CmpE 623 Computer Speech Processing

(17/2/2003)

Fikret Gürgen, Off: 204, Ext : 1863 (or 1323)

 

Textbook:

 Digital Speech Processing by Sadaoki Furui  (Marcel Decker, second edition).

            Reserved in the library

-      Discrete-Time Speech Signal Processing, T. F. Quateri, Prentice Hall (2002).

-      Fundamentals of Speech Recognition, Rabiner L., Juang B. H., Prentice Hall (1993).

-          Speech and Audio Signal Processing by Morgan and Gold, John Wiley (2000).

-          Speech Proc. and Synthesis Toolboxes, Childers, John Wiley (2000).

-      Speaker and Speech Recognition by C H Lee, K Paliwal, .. (1996)

-      Advances in Speech Processing by S. Furui & M. Sohndi (1992)

-      Connectionist Models for Speech Recognition by N. Morgan & H. Bourlard (1993)

-      Speech Signal Processing by Proakis, et al. (1993)

-      Automatic Speech Recognition by Kai Fu Lee, Kluwer Academic Publishers (1989)

-      Neural Nets and Speech Proc. by D. Morgan & C. Scofield, Kluwer Academic Pub. (1991)

 

·         Magazines

- IEEE Speech and Audio Transactions - Speech Communication - Computer Speech and Language, etc.

·         Conference Proceedings:

- ICASSP: Intl Conf. on Acoustics Speech and Signal Processing

- ICSLP: Intl Conf. on Spoken Language Processing

- EuroSpeech: European Conf. on Speech Processing

                

Tentative Topics:

 

1) a)            Introduction to Speech Processing

    b)            Digitization of Sound

 

2) Theory and Application of Discrete Signal Processing (overview notes)

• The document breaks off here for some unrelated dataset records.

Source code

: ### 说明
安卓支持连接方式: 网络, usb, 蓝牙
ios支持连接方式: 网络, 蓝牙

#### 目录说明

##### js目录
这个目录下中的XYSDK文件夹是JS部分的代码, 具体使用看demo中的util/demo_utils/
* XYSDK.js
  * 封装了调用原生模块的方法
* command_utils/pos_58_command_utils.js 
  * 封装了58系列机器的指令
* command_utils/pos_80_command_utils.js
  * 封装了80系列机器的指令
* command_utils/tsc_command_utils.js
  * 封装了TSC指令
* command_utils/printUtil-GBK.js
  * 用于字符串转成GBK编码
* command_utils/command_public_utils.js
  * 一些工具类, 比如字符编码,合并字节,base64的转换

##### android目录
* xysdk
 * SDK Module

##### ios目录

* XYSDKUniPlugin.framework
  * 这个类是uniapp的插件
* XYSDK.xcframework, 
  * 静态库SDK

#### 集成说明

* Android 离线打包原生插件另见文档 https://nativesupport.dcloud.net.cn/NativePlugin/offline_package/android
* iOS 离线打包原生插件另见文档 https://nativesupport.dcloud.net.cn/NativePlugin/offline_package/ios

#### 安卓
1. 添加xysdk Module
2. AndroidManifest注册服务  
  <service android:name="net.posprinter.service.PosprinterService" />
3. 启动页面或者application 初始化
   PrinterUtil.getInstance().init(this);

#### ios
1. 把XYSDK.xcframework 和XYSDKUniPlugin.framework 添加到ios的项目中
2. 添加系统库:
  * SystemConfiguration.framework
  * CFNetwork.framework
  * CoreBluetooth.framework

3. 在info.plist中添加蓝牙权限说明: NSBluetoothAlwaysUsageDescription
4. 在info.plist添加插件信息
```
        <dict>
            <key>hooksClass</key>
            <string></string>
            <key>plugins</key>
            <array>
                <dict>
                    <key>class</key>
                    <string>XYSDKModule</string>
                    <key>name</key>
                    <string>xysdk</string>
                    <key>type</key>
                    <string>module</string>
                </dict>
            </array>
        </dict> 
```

            a) Signals and systems

            b) Introduction to statistical approaches

            c) Introduction to pattern recognition

            d) Transforms (Fourier, Laplace, Mellin, Hartley,)

 

3) Speech Signals and Representations (Chapter 5) or Feature Extraction

            a) Speech production model

            b) Linear Predictive Coding (LPC) Analysis

                - Cepstrum coefficients  -DFT (or FFT) coeff. 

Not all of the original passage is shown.